Now this is a comparison Swisher can win. Their offensive numbers are pretty similar, with Swisher having a slight power edge over Ethier, and he grades out as a significantly better defender, though their reputations probably don’t line up with the defensive metrics. Still, Swisher can point out that he’s at least Ethier’s equal, and perhaps a little bit better, depending on whether you give him extra credit for playing in the AL, how you evaluate his defense, and how much extra credit he should get for durability. Working against him is the fact that Ethier is one year younger, but overall, most of these minor adjustments should come close to canceling out.

So, the contract Swisher needs to be pointing to isn’t Werth’s 7/126, but instead Ethier’s 5/85, and then he can argue from there that he should get a premium because Ethier’s deal was signed in-season rather than in free agency. Even though he was only a few months away from free agency, he still divested some personal risk by signing early, and presumably took a little bit of a discount in order to be rid of the injury/performance risk over the final three months of the season.

That probably leaves Swisher angling for 6/100 but seeing offers more in the 5/90 range. And, given what k +3 win players in their early-30s have been going for in free agency as of late, that sounds just about right. If the bidding gets intense, Swisher might be able to crack $100 million, especially if he goes for maximizing years over AAV. If that nine digit mark is really important to him, I could potentially see him landing a 7/100 deal, where a team agreed to tack on an extra year or two at fairly low marginal cost just to get him signed.

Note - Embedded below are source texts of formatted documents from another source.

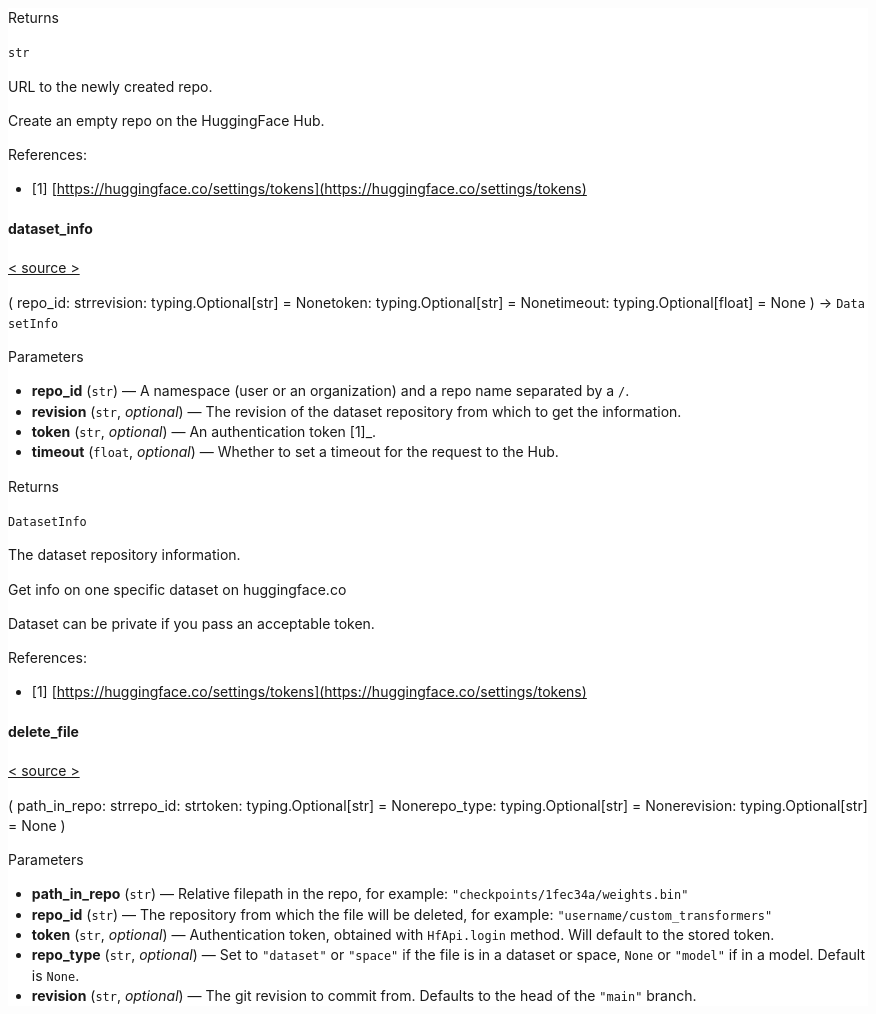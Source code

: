 Returns

`str`

URL to the newly created repo.

Create an empty repo on the HuggingFace Hub.

References:

*   \[1\] [https://huggingface.co/settings/tokens](https://huggingface.co/settings/tokens)

#### dataset\_info

[](#huggingface_hub.HfApi.dataset_info)[< source \>](https://github.com/huggingface/huggingface_hub/blob/v0.5.1/src/huggingface_hub/hf_api.py#L1174)

( repo\_id: strrevision: typing.Optional\[str\] = Nonetoken: typing.Optional\[str\] = Nonetimeout: typing.Optional\[float\] = None ) → `DatasetInfo`

Parameters

*   [](#huggingface_hub.HfApi.dataset_info.repo_id)**repo\_id** (`str`) — A namespace (user or an organization) and a repo name separated by a `/`.
*   [](#huggingface_hub.HfApi.dataset_info.revision)**revision** (`str`, _optional_) — The revision of the dataset repository from which to get the information.
*   [](#huggingface_hub.HfApi.dataset_info.token)**token** (`str`, _optional_) — An authentication token \[1\]\_.
*   [](#huggingface_hub.HfApi.dataset_info.timeout)**timeout** (`float`, _optional_) — Whether to set a timeout for the request to the Hub.

Returns

`DatasetInfo`

The dataset repository information.

Get info on one specific dataset on huggingface.co

Dataset can be private if you pass an acceptable token.

References:

*   \[1\] [https://huggingface.co/settings/tokens](https://huggingface.co/settings/tokens)

#### delete\_file

[](#huggingface_hub.HfApi.delete_file)[< source \>](https://github.com/huggingface/huggingface_hub/blob/v0.5.1/src/huggingface_hub/hf_api.py#L1734)

( path\_in\_repo: strrepo\_id: strtoken: typing.Optional\[str\] = Nonerepo\_type: typing.Optional\[str\] = Nonerevision: typing.Optional\[str\] = None )

Parameters

*   [](#huggingface_hub.HfApi.delete_file.path_in_repo)**path\_in\_repo** (`str`) — Relative filepath in the repo, for example: `"checkpoints/1fec34a/weights.bin"`
*   [](#huggingface_hub.HfApi.delete_file.repo_id)**repo\_id** (`str`) — The repository from which the file will be deleted, for example: `"username/custom_transformers"`
*   [](#huggingface_hub.HfApi.delete_file.token)**token** (`str`, _optional_) — Authentication token, obtained with `HfApi.login` method. Will default to the stored token.
*   [](#huggingface_hub.HfApi.delete_file.repo_type)**repo\_type** (`str`, _optional_) — Set to `"dataset"` or `"space"` if the file is in a dataset or space, `None` or `"model"` if in a model. Default is `None`.
*   [](#huggingface_hub.HfApi.delete_file.revision)**revision** (`str`, _optional_) — The git revision to commit from. Defaults to the head of the `"main"` branch.
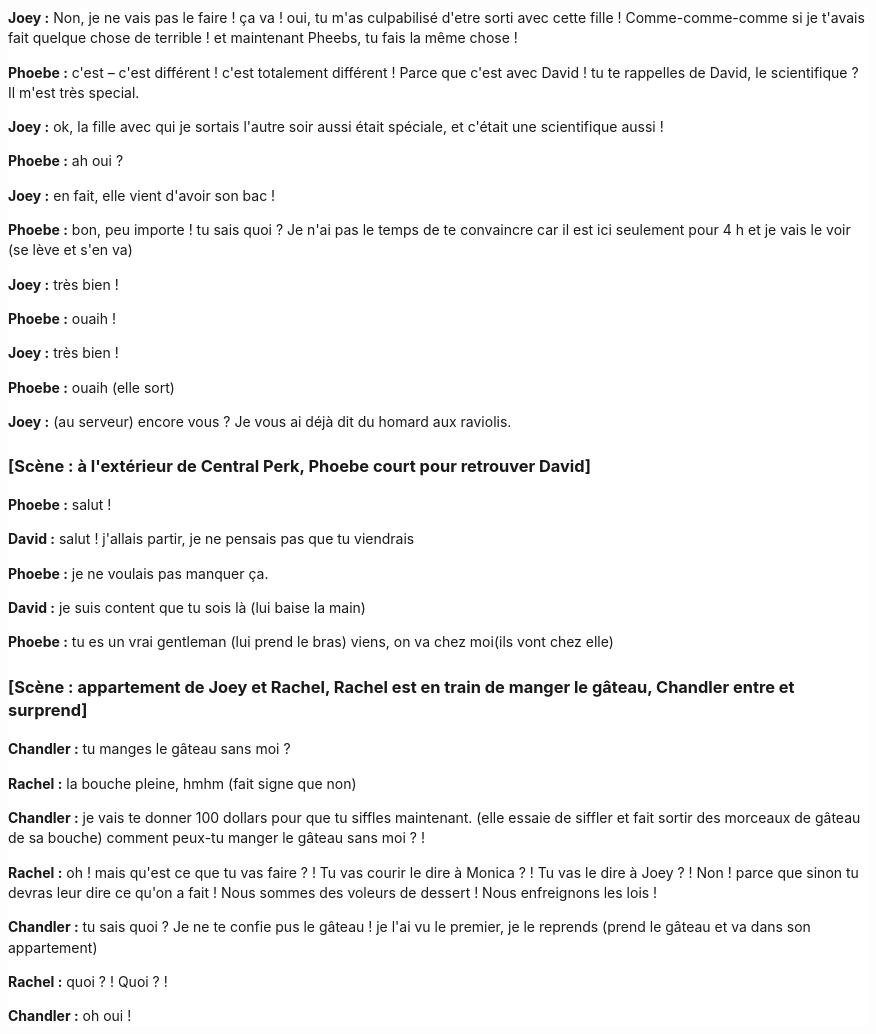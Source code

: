**Joey :** Non, je ne vais pas le faire ! ça va ! oui, tu m'as culpabilisé d'etre sorti avec cette fille ! Comme-comme-comme si je t'avais fait quelque chose de terrible ! et maintenant Pheebs, tu fais la même chose !

**Phoebe :** c'est – c'est différent ! c'est totalement différent ! Parce que c'est avec David ! tu te rappelles de David, le scientifique ? Il m'est très special.

**Joey :** ok, la fille avec qui je sortais l'autre soir aussi était spéciale, et c'était une  scientifique aussi !

**Phoebe :** ah oui ?

**Joey :** en fait, elle vient d'avoir son bac !

**Phoebe :** bon, peu importe ! tu sais quoi ? Je n'ai pas le temps de te convaincre car il est ici seulement pour 4 h et je vais le voir (se lève et s'en va)

**Joey :** très bien !

**Phoebe :** ouaih !

**Joey :** très bien !

**Phoebe :** ouaih (elle sort)

**Joey :** (au serveur) encore vous ? Je vous ai déjà dit du homard aux raviolis.

### [Scène : à l'extérieur de Central Perk, Phoebe court pour retrouver David]

**Phoebe :** salut !

**David :** salut ! j'allais partir, je ne pensais pas que tu viendrais

**Phoebe :** je ne voulais pas manquer ça.

**David :** je suis content que tu sois là (lui baise la main)

**Phoebe :** tu es un vrai gentleman (lui prend le bras) viens, on va chez moi(ils vont chez elle)

### [Scène : appartement de Joey et Rachel, Rachel est en train de manger le gâteau, Chandler entre et surprend]

**Chandler :** tu manges le gâteau sans moi ?

**Rachel :** la bouche pleine, hmhm (fait signe que non)

**Chandler :** je vais te donner 100 dollars pour que tu siffles maintenant. (elle essaie de siffler et fait sortir des morceaux de gâteau de sa bouche) comment peux-tu manger le gâteau sans moi ? !

**Rachel :** oh ! mais qu'est ce que tu vas faire ? ! Tu vas courir le dire à Monica ? ! Tu vas le dire à Joey ? ! Non ! parce que sinon tu devras leur dire ce qu'on a fait ! Nous sommes des voleurs de dessert ! Nous enfreignons les lois !

**Chandler :** tu sais quoi ? Je ne te confie pus le gâteau ! je l'ai vu le premier, je le reprends (prend le gâteau et va dans son appartement)

**Rachel :** quoi ? ! Quoi ? !

**Chandler :** oh oui !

While none of us saw Jayson Werth getting 7/126 either, the reality is that Werth was a better player than Swisher is now, and even factoring in inflation, there’s not much of a reason for any team to pay Nick Swisher that kind of money. He’s a good player, a guy who can help you win, but he’s also an aging corner outfielder without elite offensive skills. Unless the market just goes bananas again, I don’t see Swisher getting anywhere close to Werth’s deal.